■ **Input material**
==================================================
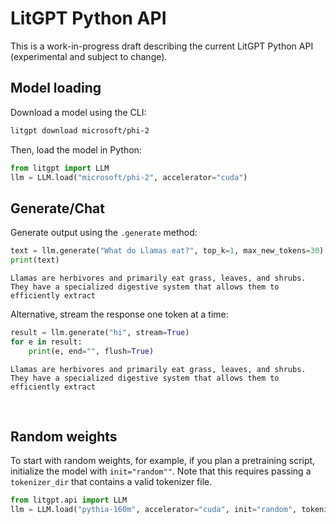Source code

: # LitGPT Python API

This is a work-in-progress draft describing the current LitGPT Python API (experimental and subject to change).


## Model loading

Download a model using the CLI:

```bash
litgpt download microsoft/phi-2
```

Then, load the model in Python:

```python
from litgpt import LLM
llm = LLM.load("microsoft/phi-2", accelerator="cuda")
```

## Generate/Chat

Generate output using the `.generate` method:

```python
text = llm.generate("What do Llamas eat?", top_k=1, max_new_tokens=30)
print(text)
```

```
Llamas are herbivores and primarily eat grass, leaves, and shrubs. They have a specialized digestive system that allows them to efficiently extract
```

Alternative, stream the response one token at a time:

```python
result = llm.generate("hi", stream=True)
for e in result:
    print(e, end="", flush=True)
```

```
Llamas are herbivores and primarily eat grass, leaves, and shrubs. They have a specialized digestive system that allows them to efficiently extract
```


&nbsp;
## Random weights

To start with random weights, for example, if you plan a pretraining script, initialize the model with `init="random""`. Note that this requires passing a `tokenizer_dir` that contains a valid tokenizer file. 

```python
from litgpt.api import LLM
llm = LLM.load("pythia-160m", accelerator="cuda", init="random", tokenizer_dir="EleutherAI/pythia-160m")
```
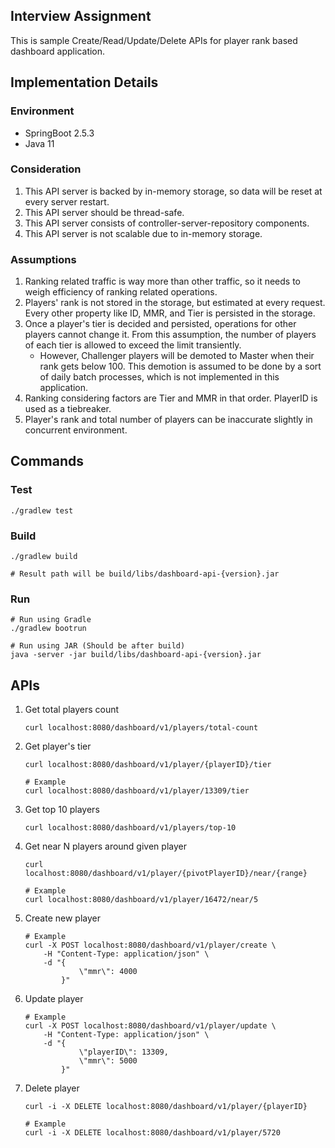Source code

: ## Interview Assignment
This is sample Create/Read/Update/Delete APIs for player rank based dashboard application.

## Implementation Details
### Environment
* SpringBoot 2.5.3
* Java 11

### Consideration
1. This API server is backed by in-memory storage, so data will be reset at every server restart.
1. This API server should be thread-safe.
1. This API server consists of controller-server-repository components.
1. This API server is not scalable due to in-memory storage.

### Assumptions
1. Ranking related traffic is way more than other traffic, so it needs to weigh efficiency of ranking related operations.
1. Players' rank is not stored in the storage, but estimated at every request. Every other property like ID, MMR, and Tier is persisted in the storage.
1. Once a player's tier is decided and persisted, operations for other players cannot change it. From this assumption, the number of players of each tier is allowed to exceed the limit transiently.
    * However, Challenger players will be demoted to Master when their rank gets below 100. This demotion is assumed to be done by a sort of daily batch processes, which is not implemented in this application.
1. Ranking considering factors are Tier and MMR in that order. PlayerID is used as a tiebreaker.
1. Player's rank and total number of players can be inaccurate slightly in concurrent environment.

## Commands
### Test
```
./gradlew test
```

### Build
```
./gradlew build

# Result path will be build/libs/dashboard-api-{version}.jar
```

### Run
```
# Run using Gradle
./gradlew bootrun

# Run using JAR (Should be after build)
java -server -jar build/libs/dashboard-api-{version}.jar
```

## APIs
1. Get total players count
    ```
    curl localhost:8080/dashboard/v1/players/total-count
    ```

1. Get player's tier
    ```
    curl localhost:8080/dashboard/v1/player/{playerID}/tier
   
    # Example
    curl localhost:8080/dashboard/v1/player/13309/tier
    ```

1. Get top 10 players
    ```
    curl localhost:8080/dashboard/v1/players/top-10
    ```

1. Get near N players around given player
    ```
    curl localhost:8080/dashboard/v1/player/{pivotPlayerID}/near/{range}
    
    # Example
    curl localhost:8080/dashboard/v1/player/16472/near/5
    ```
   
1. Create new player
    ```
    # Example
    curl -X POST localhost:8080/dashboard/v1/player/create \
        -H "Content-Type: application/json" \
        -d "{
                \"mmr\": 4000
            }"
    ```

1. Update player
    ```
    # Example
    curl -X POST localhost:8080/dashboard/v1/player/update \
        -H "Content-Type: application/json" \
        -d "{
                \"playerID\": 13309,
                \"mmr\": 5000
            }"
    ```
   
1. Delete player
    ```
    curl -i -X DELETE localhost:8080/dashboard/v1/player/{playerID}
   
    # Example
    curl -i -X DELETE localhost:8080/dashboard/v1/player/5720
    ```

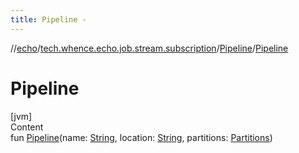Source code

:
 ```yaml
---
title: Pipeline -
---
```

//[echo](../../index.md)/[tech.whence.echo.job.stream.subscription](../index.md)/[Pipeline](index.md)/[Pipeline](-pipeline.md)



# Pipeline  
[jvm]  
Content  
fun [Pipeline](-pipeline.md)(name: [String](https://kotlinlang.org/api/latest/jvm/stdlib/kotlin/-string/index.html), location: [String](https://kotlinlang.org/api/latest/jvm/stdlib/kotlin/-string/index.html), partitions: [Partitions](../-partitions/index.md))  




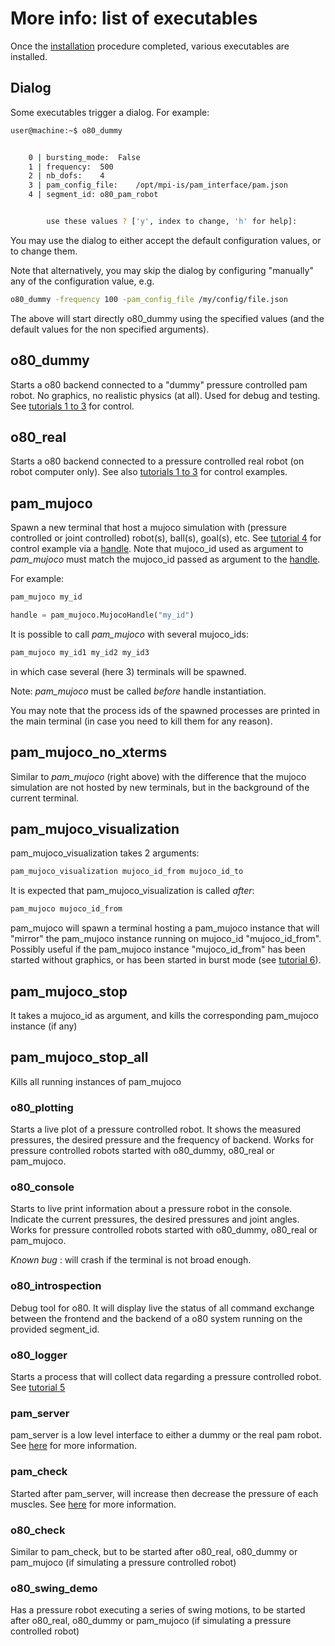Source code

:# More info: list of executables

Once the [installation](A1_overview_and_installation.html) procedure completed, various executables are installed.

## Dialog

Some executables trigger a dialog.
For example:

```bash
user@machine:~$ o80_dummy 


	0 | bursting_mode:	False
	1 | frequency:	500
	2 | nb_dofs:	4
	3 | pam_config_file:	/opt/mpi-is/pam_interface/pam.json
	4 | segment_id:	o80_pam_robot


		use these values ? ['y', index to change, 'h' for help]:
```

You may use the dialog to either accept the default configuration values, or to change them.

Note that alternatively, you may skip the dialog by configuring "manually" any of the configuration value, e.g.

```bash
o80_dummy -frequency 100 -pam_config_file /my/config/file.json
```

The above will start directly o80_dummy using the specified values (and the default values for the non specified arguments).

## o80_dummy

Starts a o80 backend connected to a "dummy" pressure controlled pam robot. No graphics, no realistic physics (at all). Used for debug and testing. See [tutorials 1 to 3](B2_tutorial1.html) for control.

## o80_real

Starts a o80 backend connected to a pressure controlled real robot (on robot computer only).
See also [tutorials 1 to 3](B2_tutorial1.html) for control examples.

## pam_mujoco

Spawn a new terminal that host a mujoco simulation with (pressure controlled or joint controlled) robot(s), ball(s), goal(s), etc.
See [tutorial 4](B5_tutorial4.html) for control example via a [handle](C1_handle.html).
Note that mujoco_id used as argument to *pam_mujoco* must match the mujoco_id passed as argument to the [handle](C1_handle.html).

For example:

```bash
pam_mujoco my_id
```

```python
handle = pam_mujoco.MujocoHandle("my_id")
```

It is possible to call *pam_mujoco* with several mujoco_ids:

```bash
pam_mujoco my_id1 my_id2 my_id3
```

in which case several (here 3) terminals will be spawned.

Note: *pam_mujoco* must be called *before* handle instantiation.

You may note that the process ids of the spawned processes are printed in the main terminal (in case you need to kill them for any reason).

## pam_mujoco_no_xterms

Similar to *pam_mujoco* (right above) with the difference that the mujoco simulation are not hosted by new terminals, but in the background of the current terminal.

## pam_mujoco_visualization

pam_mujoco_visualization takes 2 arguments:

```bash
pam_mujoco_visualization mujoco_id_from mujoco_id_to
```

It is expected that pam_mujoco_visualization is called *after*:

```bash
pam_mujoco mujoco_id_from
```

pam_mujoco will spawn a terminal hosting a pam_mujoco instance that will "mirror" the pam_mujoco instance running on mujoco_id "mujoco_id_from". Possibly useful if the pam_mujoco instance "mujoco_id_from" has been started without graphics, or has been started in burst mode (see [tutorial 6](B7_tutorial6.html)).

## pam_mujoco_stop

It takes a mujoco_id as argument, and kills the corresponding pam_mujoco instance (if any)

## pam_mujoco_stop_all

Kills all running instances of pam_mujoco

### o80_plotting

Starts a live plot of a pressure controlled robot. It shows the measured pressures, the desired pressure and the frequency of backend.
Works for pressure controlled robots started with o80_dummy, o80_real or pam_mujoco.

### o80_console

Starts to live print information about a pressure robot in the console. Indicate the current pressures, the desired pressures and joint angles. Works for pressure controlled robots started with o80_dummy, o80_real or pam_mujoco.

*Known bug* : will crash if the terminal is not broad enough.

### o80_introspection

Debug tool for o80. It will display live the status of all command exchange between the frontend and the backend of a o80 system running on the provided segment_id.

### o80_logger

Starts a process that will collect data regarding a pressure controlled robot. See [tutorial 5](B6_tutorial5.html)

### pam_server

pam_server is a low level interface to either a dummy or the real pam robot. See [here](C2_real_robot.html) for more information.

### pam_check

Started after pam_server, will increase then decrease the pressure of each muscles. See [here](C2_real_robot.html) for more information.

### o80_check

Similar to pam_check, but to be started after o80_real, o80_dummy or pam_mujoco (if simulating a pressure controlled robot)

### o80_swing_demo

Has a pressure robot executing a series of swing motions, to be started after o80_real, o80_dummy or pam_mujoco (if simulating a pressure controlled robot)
==================================================
■ **What needs to be done**
Copy out precisely the lines from the line with "See [tutorial 4](B5_tutorial4.html)" to the line with "Note: *pam_mujoco* must" in the material above, including those two lines and omitting all the rest.

■ **Solution below**
See [tutorial 4](B5_tutorial4.html) for control example via a [handle](C1_handle.html).
Note that mujoco_id used as argument to *pam_mujoco* must match the mujoco_id passed as argument to the [handle](C1_handle.html).

For example:

```bash
pam_mujoco my_id
```

```python
handle = pam_mujoco.MujocoHandle("my_id")
```

It is possible to call *pam_mujoco* with several mujoco_ids:

```bash
pam_mujoco my_id1 my_id2 my_id3
```

in which case several (here 3) terminals will be spawned.

Note: *pam_mujoco* must be called *before* handle instantiation.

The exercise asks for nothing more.